Umbraco is a fully-featured open source content management system with the flexibility to run anything from small campaign or brochure sites right through to complex applications for Fortune 500's and some of the largest media sites in the world. Umbraco is strongly supported by both an active and welcoming community of users around the world, and backed up by a rock-solid commercial organization providing professional support and tools. Umbraco can be used in its free, open-source format with the additional option of professional tools and support if required.

Umbraco release that exemplifies our mission to continue to make Umbraco a bit simpler every day. The other change is that there's now a "ValidatingRequest" event you can hook into. This event allows you to "massage" any of the requests to ImageProcessor to your own liking. So if you'd want to never allow any requests to change BackgroundColor, you can cancel that from the event. Similarly if you have a predefined set of crops that are allowed, you could make sure that no other crop sizes will be processed than those ones you have defined ahead of time.

Further information and the full range of features Umbraco 7.5.7 Hosting can be viewed here: http://hostforlife.eu/European-Umbraco-757-Hosting



SQL Server 2016 Hosting - HostForLIFE.eu :: How to Get The Header Information Of A Table in SQL Server?

clock January 10, 2017 10:14 by author Peter

Now, I will show you how to Get The Header Information Of A Table in SQL Server. If someone asks the question, "How do I get the header information of the table in SQL Server?" the first solution that arises in our mind will be "use any condition that never matches," like 1=0 or 2=0. However, in this case, we only get the header information of the table, and no result will return.

It is true that using the above solution, we will not get any data and the result will be the header information of our table.

But this is not the best solution because in this case, SQL Server reads all rows and compares the conditions each time. That increases the turnaround time and resource complexity.

For this, SQL Server provides the "SET FMTONLY ON" keyword. "SET FMTONLY ON" returns only metadata to the client. It can be used to test the format of the response without actually running the query. This method returns header information without performing any read operation.

HostForLIFE.eu SQL Server 2016 Hosting
HostForLIFE.eu is European Windows Hosting Provider which focuses on Windows Platform only.
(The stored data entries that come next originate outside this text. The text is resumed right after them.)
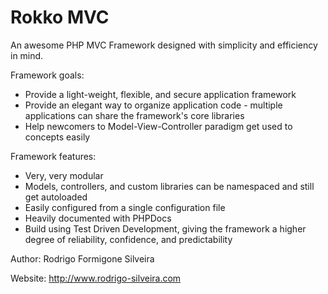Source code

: Rokko MVC
=========

An awesome PHP MVC Framework designed with simplicity and efficiency in mind.

Framework goals:
 * Provide a light-weight, flexible, and secure application framework
 * Provide an elegant way to organize application code - multiple applications can share the framework's core libraries
 * Help newcomers to Model-View-Controller paradigm get used to concepts easily

Framework features:
 * Very, very modular
 * Models, controllers, and custom libraries can be namespaced and still get autoloaded
 * Easily configured from a single configuration file
 * Heavily documented with PHPDocs
 * Build using Test Driven Development, giving the framework a higher degree of reliability, confidence, and predictability

Author: Rodrigo Formigone Silveira

Website: http://www.rodrigo-silveira.com
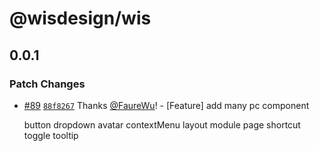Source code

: # @wisdesign/wis

## 0.0.1

### Patch Changes

- [#89](https://github.com/wisdesignsystem/wis/pull/89) [`88f8267`](https://github.com/wisdesignsystem/wis/commit/88f826797d7d8537db1322e9ab240a0f90eaabac) Thanks [@FaureWu](https://github.com/FaureWu)! - [Feature] add many pc component

  button
  dropdown
  avatar
  contextMenu
  layout
  module
  page
  shortcut
  toggle
  tooltip
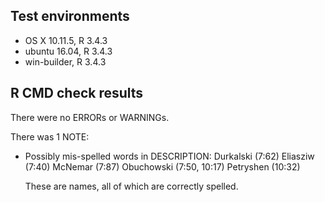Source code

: ## Test environments
* OS X 10.11.5, R 3.4.3
* ubuntu 16.04, R 3.4.3
* win-builder,  R 3.4.3

## R CMD check results
There were no ERRORs or WARNINGs.

There was 1 NOTE:

* Possibly mis-spelled words in DESCRIPTION:
  Durkalski (7:62)
  Eliasziw (7:40)
  McNemar (7:87)
  Obuchowski (7:50, 10:17)
  Petryshen (10:32)

  These are names, all of which are correctly spelled.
We deliver on-demand hosting solutions including Shared hosting, Reseller Hosting, Cloud Hosting, Dedicated Servers, and IT as a Service for companies of all sizes.



About HostForLIFE.eu

HostForLIFE.eu is European Windows Hosting Provider which focuses on Windows Platform only. We deliver on-demand hosting solutions including Shared hosting, Reseller Hosting, Cloud Hosting, Dedicated Servers, and IT as a Service for companies of all sizes.

We have offered the latest Windows 2016 Hosting, ASP.NET Core 2.2.1 Hosting, ASP.NET MVC 6 Hosting and SQL 2017 Hosting.